> Aim of the task:
Write every entry out again exactly, please, and skip the pictures.

** Supplied records follows **

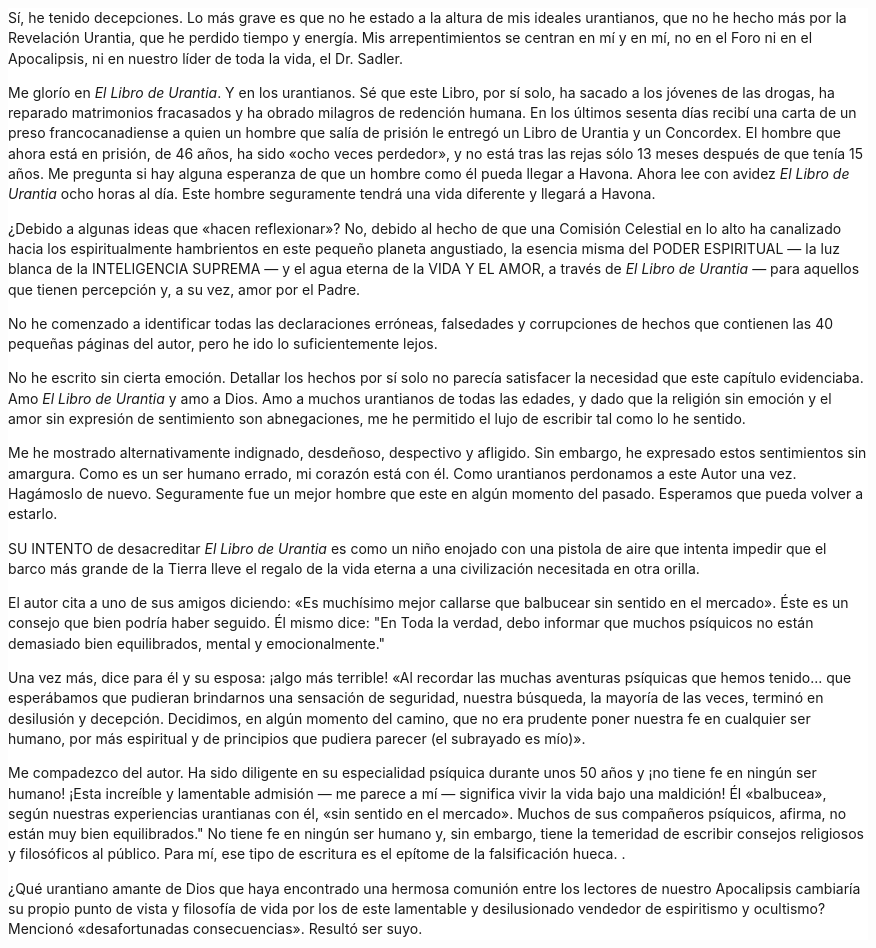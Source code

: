 Sí, he tenido decepciones. Lo más grave es que no he estado a la altura de mis ideales urantianos, que no he hecho más por la Revelación Urantia, que he perdido tiempo y energía. Mis arrepentimientos se centran en mí y en mí, no en el Foro ni en el Apocalipsis, ni en nuestro líder de toda la vida, el Dr. Sadler.

Me glorío en _El Libro de Urantia_. Y en los urantianos. Sé que este Libro, por sí solo, ha sacado a los jóvenes de las drogas, ha reparado matrimonios fracasados ​​y ha obrado milagros de redención humana. En los últimos sesenta días recibí una carta de un preso francocanadiense a quien un hombre que salía de prisión le entregó un Libro de Urantia y un Concordex. El hombre que ahora está en prisión, de 46 años, ha sido «ocho veces perdedor», y no está tras las rejas sólo 13 meses después de que tenía 15 años. Me pregunta si hay alguna esperanza de que un hombre como él pueda llegar a Havona. Ahora lee con avidez _El Libro de Urantia_ ocho horas al día. Este hombre seguramente tendrá una vida diferente y llegará a Havona.

¿Debido a algunas ideas que «hacen reflexionar»? No, debido al hecho de que una Comisión Celestial en lo alto ha canalizado hacia los espiritualmente hambrientos en este pequeño planeta angustiado, la esencia misma del PODER ESPIRITUAL — la luz blanca de la INTELIGENCIA SUPREMA — y el agua eterna de la VIDA Y EL AMOR, a través de _El Libro de Urantia_ — para aquellos que tienen percepción y, a su vez, amor por el Padre.

No he comenzado a identificar todas las declaraciones erróneas, falsedades y corrupciones de hechos que contienen las 40 pequeñas páginas del autor, pero he ido lo suficientemente lejos.

No he escrito sin cierta emoción. Detallar los hechos por sí solo no parecía satisfacer la necesidad que este capítulo evidenciaba. Amo _El Libro de Urantia_ y amo a Dios. Amo a muchos urantianos de todas las edades, y dado que la religión sin emoción y el amor sin expresión de sentimiento son abnegaciones, me he permitido el lujo de escribir tal como lo he sentido.

Me he mostrado alternativamente indignado, desdeñoso, despectivo y afligido. Sin embargo, he expresado estos sentimientos sin amargura. Como es un ser humano errado, mi corazón está con él. Como urantianos perdonamos a este Autor una vez. Hagámoslo de nuevo. Seguramente fue un mejor hombre que este en algún momento del pasado. Esperamos que pueda volver a estarlo.

SU INTENTO de desacreditar _El Libro de Urantia_ es como un niño enojado con una pistola de aire que intenta impedir que el barco más grande de la Tierra lleve el regalo de la vida eterna a una civilización necesitada en otra orilla.

El autor cita a uno de sus amigos diciendo: «Es muchísimo mejor callarse que balbucear sin sentido en el mercado». Éste es un consejo que bien podría haber seguido. Él mismo dice: "En
Toda la verdad, debo informar que muchos psíquicos no están demasiado bien equilibrados, mental y emocionalmente."

Una vez más, dice para él y su esposa: ¡algo más terrible! «Al recordar las muchas aventuras psíquicas que hemos tenido... que esperábamos que pudieran brindarnos una sensación de seguridad, nuestra búsqueda, la mayoría de las veces, terminó en desilusión y decepción. Decidimos, en algún momento del camino, que no era prudente poner nuestra fe en cualquier ser humano, por más espiritual y de principios que pudiera parecer (el subrayado es mío)».

Me compadezco del autor. Ha sido diligente en su especialidad psíquica durante unos 50 años y ¡no tiene fe en ningún ser humano! ¡Esta increíble y lamentable admisión — me parece a mí — significa vivir la vida bajo una maldición! Él «balbucea», según nuestras experiencias urantianas con él, «sin sentido en el mercado». Muchos de sus compañeros psíquicos, afirma, no están muy bien equilibrados." No tiene fe en ningún ser humano y, sin embargo, tiene la temeridad de escribir consejos religiosos y filosóficos al público. Para mí, ese tipo de escritura es el epítome de la falsificación hueca. .

¿Qué urantiano amante de Dios que haya encontrado una hermosa comunión entre los lectores de nuestro Apocalipsis cambiaría su propio punto de vista y filosofía de vida por los de este lamentable y desilusionado vendedor de espiritismo y ocultismo? Mencionó «desafortunadas consecuencias». Resultó ser suyo.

** End of Supplied records **

> Result of this task:
Source code

: Sí, he tenido decepciones. Lo más grave es que no he estado a la altura de mis ideales urantianos, que no he hecho más por la Revelación Urantia, que he perdido tiempo y energía. Mis arrepentimientos se centran en mí y en mí, no en el Foro ni en el Apocalipsis, ni en nuestro líder de toda la vida, el Dr. Sadler.

Me glorío en _El Libro de Urantia_. Y en los urantianos. Sé que este Libro, por sí solo, ha sacado a los jóvenes de las drogas, ha reparado matrimonios fracasados ​​y ha obrado milagros de redención humana. En los últimos sesenta días recibí una carta de un preso francocanadiense a quien un hombre que salía de prisión le entregó un Libro de Urantia y un Concordex. El hombre que ahora está en prisión, de 46 años, ha sido «ocho veces perdedor», y no está tras las rejas sólo 13 meses después de que tenía 15 años. Me pregunta si hay alguna esperanza de que un hombre como él pueda llegar a Havona. Ahora lee con avidez _El Libro de Urantia_ ocho horas al día. Este hombre seguramente tendrá una vida diferente y llegará a Havona.

¿Debido a algunas ideas que «hacen reflexionar»? No, debido al hecho de que una Comisión Celestial en lo alto ha canalizado hacia los espiritualmente hambrientos en este pequeño planeta angustiado, la esencia misma del PODER ESPIRITUAL — la luz blanca de la INTELIGENCIA SUPREMA — y el agua eterna de la VIDA Y EL AMOR, a través de _El Libro de Urantia_ — para aquellos que tienen percepción y, a su vez, amor por el Padre.

No he comenzado a identificar todas las declaraciones erróneas, falsedades y corrupciones de hechos que contienen las 40 pequeñas páginas del autor, pero he ido lo suficientemente lejos.

No he escrito sin cierta emoción. Detallar los hechos por sí solo no parecía satisfacer la necesidad que este capítulo evidenciaba. Amo _El Libro de Urantia_ y amo a Dios. Amo a muchos urantianos de todas las edades, y dado que la religión sin emoción y el amor sin expresión de sentimiento son abnegaciones, me he permitido el lujo de escribir tal como lo he sentido.

Me he mostrado alternativamente indignado, desdeñoso, despectivo y afligido. Sin embargo, he expresado estos sentimientos sin amargura. Como es un ser humano errado, mi corazón está con él. Como urantianos perdonamos a este Autor una vez. Hagámoslo de nuevo. Seguramente fue un mejor hombre que este en algún momento del pasado. Esperamos que pueda volver a estarlo.

SU INTENTO de desacreditar _El Libro de Urantia_ es como un niño enojado con una pistola de aire que intenta impedir que el barco más grande de la Tierra lleve el regalo de la vida eterna a una civilización necesitada en otra orilla.

El autor cita a uno de sus amigos diciendo: «Es muchísimo mejor callarse que balbucear sin sentido en el mercado». Éste es un consejo que bien podría haber seguido. Él mismo dice: "En
Toda la verdad, debo informar que muchos psíquicos no están demasiado bien equilibrados, mental y emocionalmente."

Una vez más, dice para él y su esposa: ¡algo más terrible! «Al recordar las muchas aventuras psíquicas que hemos tenido... que esperábamos que pudieran brindarnos una sensación de seguridad, nuestra búsqueda, la mayoría de las veces, terminó en desilusión y decepción. Decidimos, en algún momento del camino, que no era prudente poner nuestra fe en cualquier ser humano, por más espiritual y de principios que pudiera parecer (el subrayado es mío)».

Me compadezco del autor. Ha sido diligente en su especialidad psíquica durante unos 50 años y ¡no tiene fe en ningún ser humano! ¡Esta increíble y lamentable admisión — me parece a mí — significa vivir la vida bajo una maldición! Él «balbucea», según nuestras experiencias urantianas con él, «sin sentido en el mercado». Muchos de sus compañeros psíquicos, afirma, no están muy bien equilibrados." No tiene fe en ningún ser humano y, sin embargo, tiene la temeridad de escribir consejos religiosos y filosóficos al público. Para mí, ese tipo de escritura es el epítome de la falsificación hueca. .

¿Qué urantiano amante de Dios que haya encontrado una hermosa comunión entre los lectores de nuestro Apocalipsis cambiaría su propio punto de vista y filosofía de vida por los de este lamentable y desilusionado vendedor de espiritismo y ocultismo? Mencionó «desafortunadas consecuencias». Resultó ser suyo.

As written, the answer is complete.